The cells of C. albicans are diploid and can divide asexually or mate hetero- or homothallically [11]. The mating cells of MTLa and MTLα must switch from the white phase to the opaque phase to become compatible. The opaque cells secrete pheromones that cause the formation of conjugation tubes, which lead to cell and nuclear fusion and form tetraploid cells. Homothallic mating may also occur. The mating products usually result in intentional loss of chromosomes to return to the diploid state. The MTLa/α mating type is more virulent than MTLa/a or MTLα/α [11]. The transition from the white to the opaque phase affects niche selection, interaction with immune cells, filamentous growth, and pheromone-induced biofilm formation. Under certain conditions, the formation of recombinant strains contributes to antifungal drug resistance and fitness [11].
Sexual reproduction and associated processes play a somewhat limited but important role in generating genetic diversity in Candida species and other fungal pathogens. These processes also contribute significantly to the evolution of pathogenicity and drug resistance.
The most recently emerging pathogen species, C. auris, has caused several large outbreaks of healthcare-associated infections worldwide and was first described in 2009 [24]. The fungus C. auris is resistant to several antifungal drugs and has become a major cause of invasive candidiasis in some hospitals. It differs from most other pathogenic Candida species in its resistance to antifungal drugs and its ability to spread among patients.
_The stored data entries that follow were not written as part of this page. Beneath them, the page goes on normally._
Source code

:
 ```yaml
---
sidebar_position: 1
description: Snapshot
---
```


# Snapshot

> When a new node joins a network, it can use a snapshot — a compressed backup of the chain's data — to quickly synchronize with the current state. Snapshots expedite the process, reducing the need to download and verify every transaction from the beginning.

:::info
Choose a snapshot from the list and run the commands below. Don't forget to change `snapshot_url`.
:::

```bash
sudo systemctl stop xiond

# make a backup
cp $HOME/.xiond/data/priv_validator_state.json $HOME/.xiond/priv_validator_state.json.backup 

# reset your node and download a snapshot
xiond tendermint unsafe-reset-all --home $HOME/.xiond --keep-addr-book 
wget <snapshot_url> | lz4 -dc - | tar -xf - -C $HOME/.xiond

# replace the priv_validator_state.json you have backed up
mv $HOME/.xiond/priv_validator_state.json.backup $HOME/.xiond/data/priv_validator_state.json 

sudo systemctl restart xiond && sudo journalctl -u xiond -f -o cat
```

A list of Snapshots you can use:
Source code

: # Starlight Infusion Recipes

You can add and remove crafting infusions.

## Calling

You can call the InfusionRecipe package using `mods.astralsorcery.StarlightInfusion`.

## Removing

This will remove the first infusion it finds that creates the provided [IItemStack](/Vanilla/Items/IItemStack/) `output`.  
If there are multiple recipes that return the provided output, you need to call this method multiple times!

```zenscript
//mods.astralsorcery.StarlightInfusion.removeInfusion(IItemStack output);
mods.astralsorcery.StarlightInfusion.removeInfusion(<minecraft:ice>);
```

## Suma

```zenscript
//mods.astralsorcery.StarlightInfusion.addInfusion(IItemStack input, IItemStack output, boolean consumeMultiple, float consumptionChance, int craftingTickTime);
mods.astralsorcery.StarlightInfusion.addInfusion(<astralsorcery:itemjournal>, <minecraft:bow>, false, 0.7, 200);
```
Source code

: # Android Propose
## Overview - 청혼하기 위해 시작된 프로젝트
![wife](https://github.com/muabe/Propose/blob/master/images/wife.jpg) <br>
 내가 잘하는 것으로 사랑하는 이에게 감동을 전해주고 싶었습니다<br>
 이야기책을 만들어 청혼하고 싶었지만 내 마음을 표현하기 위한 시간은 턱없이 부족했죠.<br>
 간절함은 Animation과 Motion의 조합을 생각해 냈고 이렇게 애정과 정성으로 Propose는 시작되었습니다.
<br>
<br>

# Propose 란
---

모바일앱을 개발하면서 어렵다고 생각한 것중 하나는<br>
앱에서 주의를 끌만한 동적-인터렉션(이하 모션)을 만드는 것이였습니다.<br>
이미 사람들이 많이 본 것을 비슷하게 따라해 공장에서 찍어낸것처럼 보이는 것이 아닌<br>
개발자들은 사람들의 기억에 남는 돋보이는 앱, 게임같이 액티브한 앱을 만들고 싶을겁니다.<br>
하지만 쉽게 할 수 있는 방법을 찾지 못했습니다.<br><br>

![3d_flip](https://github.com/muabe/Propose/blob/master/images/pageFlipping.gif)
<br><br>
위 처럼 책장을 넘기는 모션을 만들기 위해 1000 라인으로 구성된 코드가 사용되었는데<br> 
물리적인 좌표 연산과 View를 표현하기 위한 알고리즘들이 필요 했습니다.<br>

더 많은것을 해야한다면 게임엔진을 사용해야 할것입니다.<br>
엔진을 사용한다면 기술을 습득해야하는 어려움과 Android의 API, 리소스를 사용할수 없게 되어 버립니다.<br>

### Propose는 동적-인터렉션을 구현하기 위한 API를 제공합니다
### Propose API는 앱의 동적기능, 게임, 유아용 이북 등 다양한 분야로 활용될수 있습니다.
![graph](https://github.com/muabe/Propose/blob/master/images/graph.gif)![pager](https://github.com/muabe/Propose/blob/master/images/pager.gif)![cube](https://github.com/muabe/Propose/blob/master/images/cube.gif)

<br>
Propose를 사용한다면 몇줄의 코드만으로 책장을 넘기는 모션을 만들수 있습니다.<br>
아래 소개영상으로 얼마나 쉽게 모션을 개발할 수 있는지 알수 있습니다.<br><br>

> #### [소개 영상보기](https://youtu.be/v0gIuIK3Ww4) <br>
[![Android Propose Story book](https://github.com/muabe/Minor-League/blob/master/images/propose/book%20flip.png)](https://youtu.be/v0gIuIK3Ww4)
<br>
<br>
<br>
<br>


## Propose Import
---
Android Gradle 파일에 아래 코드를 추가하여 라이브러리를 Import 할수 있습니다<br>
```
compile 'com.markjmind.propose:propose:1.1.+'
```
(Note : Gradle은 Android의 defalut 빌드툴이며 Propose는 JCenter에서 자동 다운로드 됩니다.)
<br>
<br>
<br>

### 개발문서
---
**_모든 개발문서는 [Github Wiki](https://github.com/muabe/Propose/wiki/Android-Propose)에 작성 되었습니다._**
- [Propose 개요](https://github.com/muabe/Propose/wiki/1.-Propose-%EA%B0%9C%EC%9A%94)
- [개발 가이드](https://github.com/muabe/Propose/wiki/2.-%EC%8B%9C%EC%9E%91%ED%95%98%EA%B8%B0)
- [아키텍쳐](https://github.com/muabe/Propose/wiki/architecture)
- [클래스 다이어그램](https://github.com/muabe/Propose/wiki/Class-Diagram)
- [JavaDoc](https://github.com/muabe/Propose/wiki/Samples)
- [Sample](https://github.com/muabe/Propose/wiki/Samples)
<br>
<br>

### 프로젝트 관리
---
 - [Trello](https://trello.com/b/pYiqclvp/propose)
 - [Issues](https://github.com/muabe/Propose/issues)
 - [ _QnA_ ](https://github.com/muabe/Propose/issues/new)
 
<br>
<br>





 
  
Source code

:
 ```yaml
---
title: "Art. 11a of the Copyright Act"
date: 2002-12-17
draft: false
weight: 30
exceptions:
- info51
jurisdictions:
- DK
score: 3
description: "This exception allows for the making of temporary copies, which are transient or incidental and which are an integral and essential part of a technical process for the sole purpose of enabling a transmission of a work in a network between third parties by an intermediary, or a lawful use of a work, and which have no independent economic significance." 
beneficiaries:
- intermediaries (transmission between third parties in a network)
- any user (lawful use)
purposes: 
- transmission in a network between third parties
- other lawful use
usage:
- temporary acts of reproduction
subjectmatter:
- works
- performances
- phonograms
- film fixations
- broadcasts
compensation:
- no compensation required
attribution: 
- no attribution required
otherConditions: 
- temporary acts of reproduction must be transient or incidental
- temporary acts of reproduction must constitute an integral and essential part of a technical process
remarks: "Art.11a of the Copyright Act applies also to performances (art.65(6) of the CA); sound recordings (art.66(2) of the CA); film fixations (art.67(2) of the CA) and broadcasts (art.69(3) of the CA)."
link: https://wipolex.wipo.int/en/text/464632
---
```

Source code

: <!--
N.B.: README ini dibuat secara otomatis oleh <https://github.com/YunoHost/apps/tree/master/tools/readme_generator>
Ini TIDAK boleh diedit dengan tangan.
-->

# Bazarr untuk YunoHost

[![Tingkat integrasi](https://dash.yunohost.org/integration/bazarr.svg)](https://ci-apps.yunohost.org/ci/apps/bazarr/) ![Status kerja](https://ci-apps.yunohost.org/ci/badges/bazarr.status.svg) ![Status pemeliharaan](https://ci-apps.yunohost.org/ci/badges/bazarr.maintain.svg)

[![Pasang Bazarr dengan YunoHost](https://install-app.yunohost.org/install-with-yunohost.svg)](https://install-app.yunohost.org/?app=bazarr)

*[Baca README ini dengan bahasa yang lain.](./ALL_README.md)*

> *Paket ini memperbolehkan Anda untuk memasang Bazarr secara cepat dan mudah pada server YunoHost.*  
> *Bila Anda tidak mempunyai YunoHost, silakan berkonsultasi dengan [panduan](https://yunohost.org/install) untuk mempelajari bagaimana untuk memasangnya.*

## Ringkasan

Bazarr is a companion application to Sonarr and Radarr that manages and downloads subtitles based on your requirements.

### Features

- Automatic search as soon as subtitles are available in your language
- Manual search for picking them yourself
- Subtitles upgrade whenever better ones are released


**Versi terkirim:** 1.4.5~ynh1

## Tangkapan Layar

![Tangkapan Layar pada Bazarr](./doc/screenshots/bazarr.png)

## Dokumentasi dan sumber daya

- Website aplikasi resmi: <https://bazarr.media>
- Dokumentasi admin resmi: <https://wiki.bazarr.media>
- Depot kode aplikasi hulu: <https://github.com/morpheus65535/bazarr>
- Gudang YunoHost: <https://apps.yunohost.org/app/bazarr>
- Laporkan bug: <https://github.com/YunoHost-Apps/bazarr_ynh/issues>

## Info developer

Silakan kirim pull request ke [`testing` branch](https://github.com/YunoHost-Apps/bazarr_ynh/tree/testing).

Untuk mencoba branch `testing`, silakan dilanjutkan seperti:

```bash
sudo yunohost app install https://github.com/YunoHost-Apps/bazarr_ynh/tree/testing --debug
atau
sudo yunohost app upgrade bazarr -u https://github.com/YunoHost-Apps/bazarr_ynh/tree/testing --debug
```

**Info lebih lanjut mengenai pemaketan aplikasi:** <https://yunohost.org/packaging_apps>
More than most Candida species, C. auris tolerates an extremely saline environment and higher temperatures. Factors that could lead to its spread, including the possible role of public health, antifungal drug use, and environmental changes, including human activities that could increase the occurrence of C. auris in the environment or allow increased contact with humans, are currently under investigation [25].
What is the evidence for sexuality in C. auris? Candida auris and its closest relatives should have sufficient mating and meiosis factors to support the sexual cycle. Indeed, the mating locus in C. auris is complete and both mating types are present, suggesting that C. auris is capable of mating and meiosis, or at least mating and coordinated chromosome loss (parasex). It cannot be ruled out that C. auris, like C. albicans, can reproduce unisexually with isolates of the same strain. To confirm that C. auris can reproduce sexually, it is extremely important to determine the natural environment, as it could be further delineated if different mating types exist in the natural population [26].
The fungus C. auris is genetically most closely related to the rarely observed and often resistant species C. haemulonii. Nearly complete genomes of four clades of C. auris have been identified, including rearrangements of seven chromosomes within clades and between species. Most mating and meiotic genes are conserved, and strains contain separate mating loci of MTL or MTLα. Due to karyotype differences among isolated C. auris clades, existing clinical strains of C. auris are unlikely to mate successfully. However, these differences do not rule out parasexual mechanisms. Based on current data, they suggest that health risk is not increased by C. auris mating and resulting diversity in the clinical context [27].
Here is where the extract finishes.